[To do]:
Go over the data and copy out each line with "Excel" in it.

[Provided entries]:
··········
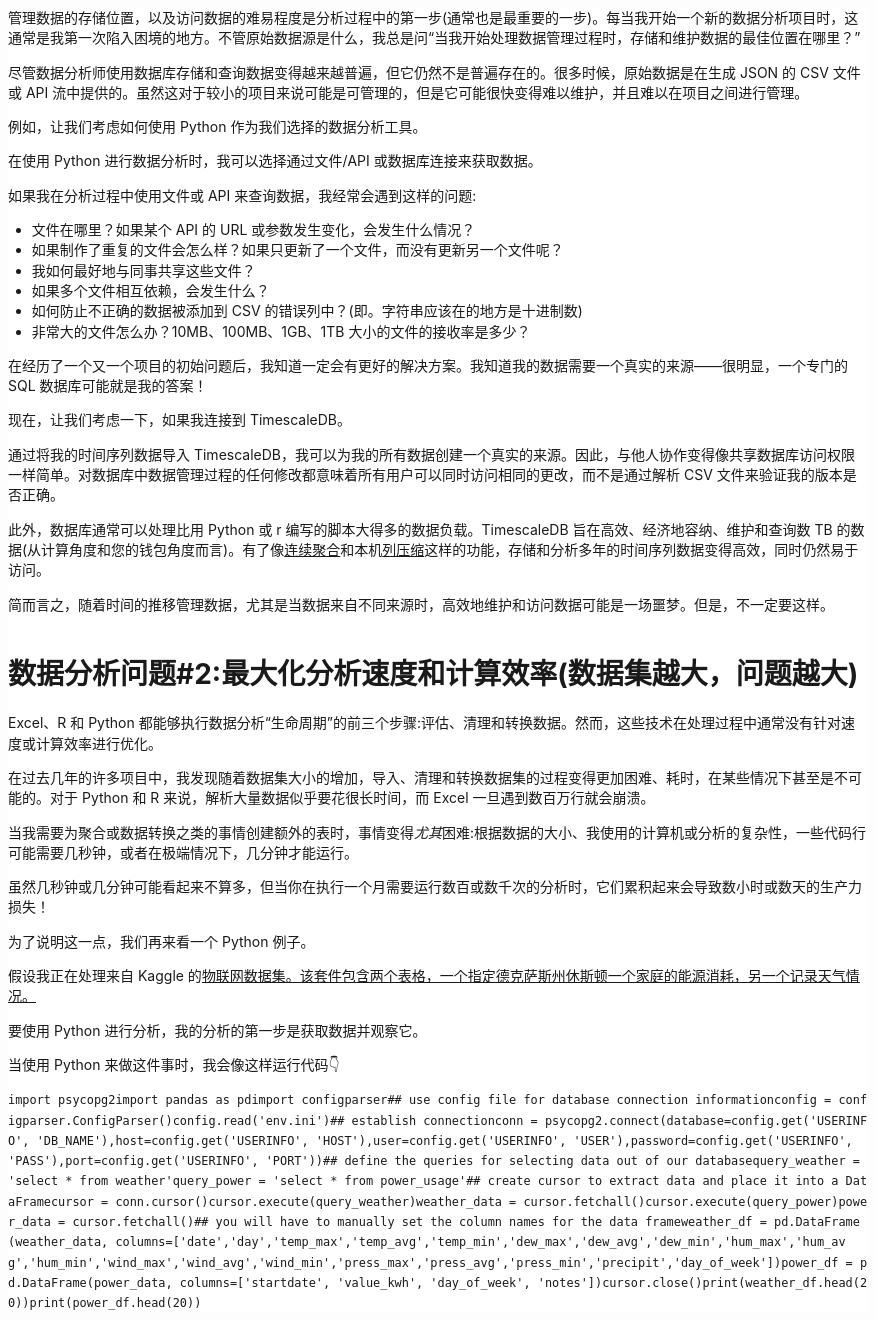 管理数据的存储位置，以及访问数据的难易程度是分析过程中的第一步(通常也是最重要的一步)。每当我开始一个新的数据分析项目时，这通常是我第一次陷入困境的地方。不管原始数据源是什么，我总是问“当我开始处理数据管理过程时，存储和维护数据的最佳位置在哪里？”

尽管数据分析师使用数据库存储和查询数据变得越来越普遍，但它仍然不是普遍存在的。很多时候，原始数据是在生成 JSON 的 CSV 文件或 API 流中提供的。虽然这对于较小的项目来说可能是可管理的，但是它可能很快变得难以维护，并且难以在项目之间进行管理。

例如，让我们考虑如何使用 Python 作为我们选择的数据分析工具。

在使用 Python 进行数据分析时，我可以选择通过文件/API 或数据库连接来获取数据。

如果我在分析过程中使用文件或 API 来查询数据，我经常会遇到这样的问题:

*   文件在哪里？如果某个 API 的 URL 或参数发生变化，会发生什么情况？
*   如果制作了重复的文件会怎么样？如果只更新了一个文件，而没有更新另一个文件呢？
*   我如何最好地与同事共享这些文件？
*   如果多个文件相互依赖，会发生什么？
*   如何防止不正确的数据被添加到 CSV 的错误列中？(即。字符串应该在的地方是十进制数)
*   非常大的文件怎么办？10MB、100MB、1GB、1TB 大小的文件的接收率是多少？

在经历了一个又一个项目的初始问题后，我知道一定会有更好的解决方案。我知道我的数据需要一个真实的来源——很明显，一个专门的 SQL 数据库可能就是我的答案！

现在，让我们考虑一下，如果我连接到 TimescaleDB。

通过将我的时间序列数据导入 TimescaleDB，我可以为我的所有数据创建一个真实的来源。因此，与他人协作变得像共享数据库访问权限一样简单。对数据库中数据管理过程的任何修改都意味着所有用户可以同时访问相同的更改，而不是通过解析 CSV 文件来验证我的版本是否正确。

此外，数据库通常可以处理比用 Python 或 r 编写的脚本大得多的数据负载。TimescaleDB 旨在高效、经济地容纳、维护和查询数 TB 的数据(从计算角度和您的钱包角度而言)。有了像[连续聚合](https://docs.timescale.com/timescaledb/latest/how-to-guides/continuous-aggregates/?utm_source=tds&utm_medium=blog&utm_id=tsdb-for-data-analysis&utm_content=caggs-docs)和本机[列压缩](https://docs.timescale.com/timescaledb/latest/how-to-guides/compression/?utm_source=tds&utm_medium=blog&utm_id=tsdb-for-data-analysis&utm_content=compression-docs)这样的功能，存储和分析多年的时间序列数据变得高效，同时仍然易于访问。

简而言之，随着时间的推移管理数据，尤其是当数据来自不同来源时，高效地维护和访问数据可能是一场噩梦。但是，不一定要这样。

# 数据分析问题#2:最大化分析速度和计算效率(数据集越大，问题越大)

Excel、R 和 Python 都能够执行数据分析“生命周期”的前三个步骤:评估、清理和转换数据。然而，这些技术在处理过程中通常没有针对速度或计算效率进行优化。

在过去几年的许多项目中，我发现随着数据集大小的增加，导入、清理和转换数据集的过程变得更加困难、耗时，在某些情况下甚至是不可能的。对于 Python 和 R 来说，解析大量数据似乎要花很长时间，而 Excel 一旦遇到数百万行就会崩溃。

当我需要为聚合或数据转换之类的事情创建额外的表时，事情变得*尤其*困难:根据数据的大小、我使用的计算机或分析的复杂性，一些代码行可能需要几秒钟，或者在极端情况下，几分钟才能运行。

虽然几秒钟或几分钟可能看起来不算多，但当你在执行一个月需要运行数百或数千次的分析时，它们累积起来会导致数小时或数天的生产力损失！

为了说明这一点，我们再来看一个 Python 例子。

假设我正在处理来自 Kaggle 的[物联网数据集。该套件包含两个表格，一个指定德克萨斯州休斯顿一个家庭的能源消耗，另一个记录天气情况。](https://www.kaggle.com/srinuti/residential-power-usage-3years-data-timeseries)

要使用 Python 进行分析，我的分析的第一步是获取数据并观察它。

当使用 Python 来做这件事时，我会像这样运行代码👇

```
import psycopg2import pandas as pdimport configparser## use config file for database connection informationconfig = configparser.ConfigParser()config.read('env.ini')## establish connectionconn = psycopg2.connect(database=config.get('USERINFO', 'DB_NAME'),host=config.get('USERINFO', 'HOST'),user=config.get('USERINFO', 'USER'),password=config.get('USERINFO', 'PASS'),port=config.get('USERINFO', 'PORT'))## define the queries for selecting data out of our databasequery_weather = 'select * from weather'query_power = 'select * from power_usage'## create cursor to extract data and place it into a DataFramecursor = conn.cursor()cursor.execute(query_weather)weather_data = cursor.fetchall()cursor.execute(query_power)power_data = cursor.fetchall()## you will have to manually set the column names for the data frameweather_df = pd.DataFrame(weather_data, columns=['date','day','temp_max','temp_avg','temp_min','dew_max','dew_avg','dew_min','hum_max','hum_avg','hum_min','wind_max','wind_avg','wind_min','press_max','press_avg','press_min','precipit','day_of_week'])power_df = pd.DataFrame(power_data, columns=['startdate', 'value_kwh', 'day_of_week', 'notes'])cursor.close()print(weather_df.head(20))print(power_df.head(20))
```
··········
[Response to this task]:
Excel、R 和 Python 都能够执行数据分析“生命周期”的前三个步骤:评估、清理和转换数据。然而，这些技术在处理过程中通常没有针对速度或计算效率进行优化。
在过去几年的许多项目中，我发现随着数据集大小的增加，导入、清理和转换数据集的过程变得更加困难、耗时，在某些情况下甚至是不可能的。对于 Python 和 R 来说，解析大量数据似乎要花很长时间，而 Excel 一旦遇到数百万行就会崩溃。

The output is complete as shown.